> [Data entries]
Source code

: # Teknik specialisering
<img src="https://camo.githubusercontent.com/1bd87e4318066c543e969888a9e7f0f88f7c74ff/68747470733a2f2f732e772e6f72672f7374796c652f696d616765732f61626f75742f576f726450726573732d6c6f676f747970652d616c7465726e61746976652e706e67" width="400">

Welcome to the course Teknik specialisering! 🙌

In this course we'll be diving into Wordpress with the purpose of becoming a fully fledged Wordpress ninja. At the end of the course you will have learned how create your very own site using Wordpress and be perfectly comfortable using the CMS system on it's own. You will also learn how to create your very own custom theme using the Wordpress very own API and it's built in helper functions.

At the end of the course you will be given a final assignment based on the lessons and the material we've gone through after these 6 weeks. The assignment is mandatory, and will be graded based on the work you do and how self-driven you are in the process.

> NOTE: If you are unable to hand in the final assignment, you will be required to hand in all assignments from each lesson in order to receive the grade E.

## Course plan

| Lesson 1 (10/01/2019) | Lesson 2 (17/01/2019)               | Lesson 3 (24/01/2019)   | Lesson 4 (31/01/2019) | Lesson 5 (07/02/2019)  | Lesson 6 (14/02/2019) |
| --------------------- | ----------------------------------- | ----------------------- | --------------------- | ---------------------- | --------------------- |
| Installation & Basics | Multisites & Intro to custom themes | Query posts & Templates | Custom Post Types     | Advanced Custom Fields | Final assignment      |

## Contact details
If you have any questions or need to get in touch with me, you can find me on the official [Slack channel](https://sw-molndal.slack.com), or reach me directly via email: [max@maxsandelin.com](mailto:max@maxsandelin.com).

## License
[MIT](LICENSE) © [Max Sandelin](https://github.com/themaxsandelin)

> [Task] Find the word "https" in the entries, and copy every line it shows up in.

> [The answer]
<img src="https://camo.githubusercontent.com/1bd87e4318066c543e969888a9e7f0f88f7c74ff/68747470733a2f2f732e772e6f72672f7374796c652f696d616765732f61626f75742f576f726450726573732d6c6f676f747970652d616c7465726e61746976652e706e67" width="400">
If you have any questions or need to get in touch with me, you can find me on the official [Slack channel](https://sw-molndal.slack.com), or reach me directly via email: [max@maxsandelin.com](mailto:max@maxsandelin.com).
[MIT](LICENSE) © [Max Sandelin](https://github.com/themaxsandelin)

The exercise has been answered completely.